# Search and Access CMIP5 data from NCI

In this notebook, we demonstrate how to use CleF and Xarray to search and access CMIP5 data from NCI. You need to run this notebook in VDI so as to access data through file system. 

The following material uses Coupled Model Intercomparison Project (CMIP5) collections. The CMIP5 terms of use are found [here](https://cmip.llnl.gov/cmip5/terms.html). For more information on the collection, please click [here](https://geonetwork.nci.org.au/geonetwork/srv/eng/catalog.search#/metadata/f3525_9322_8600_7716).

## Set up environment

In [None]:
!module use /g/data3/hh5/public/modules
!module load conda/analysis3-unstable

We use Clef to search CMIP5 data path. Clef is available within the analysis3-unstable packages. 

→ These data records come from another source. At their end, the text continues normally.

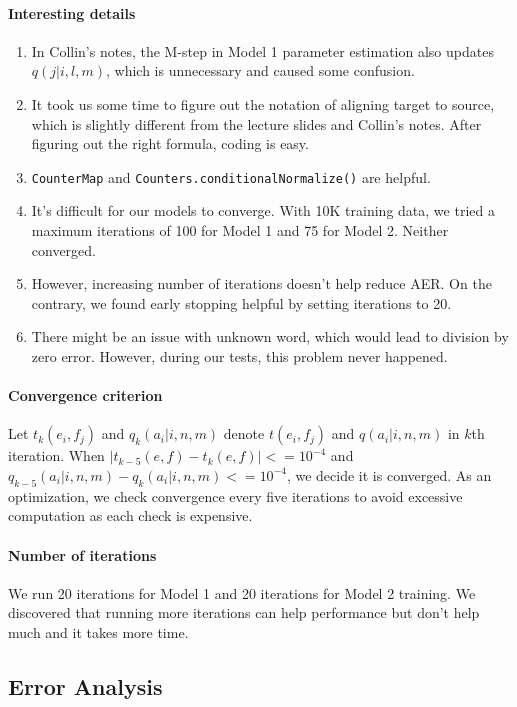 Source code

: \documentclass{article}
\begin{document}
\paragraph{Interesting details}
\begin{enumerate}
\item In Collin's notes, the M-step in Model 1 parameter estimation also updates $q(j|i,l,m)$, which is unnecessary and caused some confusion.
\item It took us some time to figure out the notation of aligning target to source, which is slightly different from the lecture slides and Collin's notes. After figuring out the right formula, coding is easy.
\item \texttt{CounterMap} and \texttt{Counters.conditionalNormalize()} are helpful.
\item It's difficult for our models to converge. With 10K training data, we tried a maximum iterations of 100 for Model 1 and 75 for Model 2. Neither converged.
\item However, increasing number of iterations doesn't help reduce AER. On the contrary, we found early stopping helpful by setting iterations to 20.
\item There might be an issue with unknown word, which would lead to division by zero error. However, during our tests, this problem never happened.
\end{enumerate}

\paragraph{Convergence criterion} Let $t_{k}(e_i, f_j)$ and $q_{k}(a_i|i, n, m)$ denote $t(e_i, f_j)$ and $q(a_i|i, n, m)$ in $k$th iteration. When $|t_{k - 5}(e, f) - t_{k}(e, f)| <= 10^{-4}$ and $q_{k -5}(a_i|i, n, m) - q_{k}(a_i|i, n, m) <= 10^{-4}$, we decide it is converged. As an optimization, we check convergence every five iterations to avoid excessive computation as each check is expensive.
\paragraph{Number of iterations} We run 20 iterations for Model 1 and 20 iterations for Model 2 training. We discovered that running more iterations can help performance but don't help much and it takes more time.

\subsection{Error Analysis}
\end{document}
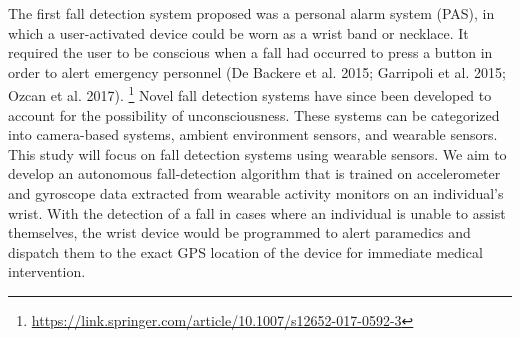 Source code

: \documentclass{llncs}
\begin{document}
	 The first fall detection system proposed was a personal alarm system (PAS), in which a user-activated device could be worn as a wrist band or necklace. It required the user to be conscious when a fall had occurred to press a button in order to alert emergency personnel (De Backere et al. 2015; Garripoli et al. 2015; Ozcan et al. 2017). \footnote{\url{https://link.springer.com/article/10.1007/s12652-017-0592-3}} Novel fall detection systems have since been developed to account for the possibility of unconsciousness. These systems can be categorized into camera-based systems, ambient environment sensors, and wearable sensors. This study will focus on fall detection systems using wearable sensors. We aim to develop an autonomous fall-detection algorithm that is trained on accelerometer and gyroscope data extracted from wearable activity monitors on an individual's wrist. With the detection of a fall in cases where an individual is unable to assist themselves, the wrist device would be programmed to alert paramedics and dispatch them to the exact GPS location of the device for immediate medical intervention. 
	
	
\end{document}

Clef searches the Earth System Grid Federation datasets stored at the Australian National Computational Infrastructure, both data published on the NCI ESGF node as well as files that are locally replicated from other ESGF nodes.

Currently it searches for the following datasets:

- CMIP5 raijin projects: rr3, where NCI is the primary publisher and al33 for replicas
- CMIP6 raijin projects: 0i10 for replicas

For more detailed information about using 'Clef', check out this [website](https://clef.readthedocs.io/en/latest/gettingstarted.html).

## Import python packages

In [2]:
import xarray as xr
%matplotlib inline

## Use Clef -cmip5 to serach data

First, check out help information to see search options in clef cmip5.

In [None]:
!clef cmip5 --help

Then, we will search available temperature and precipitation data by defining all the parameters. See example below:

In [None]:
!clef cmip5  --experiment rcp26  --ensemble r1i1p1 --table Amon   --variable tas --variable pr

We can then set up values for CMIP5 attributions according to the CleF search results.

CMIP5 data are organised according to its global attributes. We can access different data by changing attributes in the directory below:
**/g/data1b/al33/replicas/CMIP5/product/institute/model/experiment/frequency/realm/table/ensemble/version/variable**

There are four Representative Concentration Pathways (RCPs) in CMIP5. These are greenhouse gas concentration (not emissions) trajectory adopted by the IPCC for its fifth Assessment Report (AR5) in 2014. It supersedes the Special Report on Emissions Scenarios (SRES) projections published in 2000. For more information, see [here]( https://sedac.ciesin.columbia.edu/ddc/ar5_scenario_process/RCPs.html).
 

Below, we have set up these attributes in oreder to get the future projection data under the rcp26 senario using member 'r1i1p1' of 'MIROC-ESM' model simulations as an example. 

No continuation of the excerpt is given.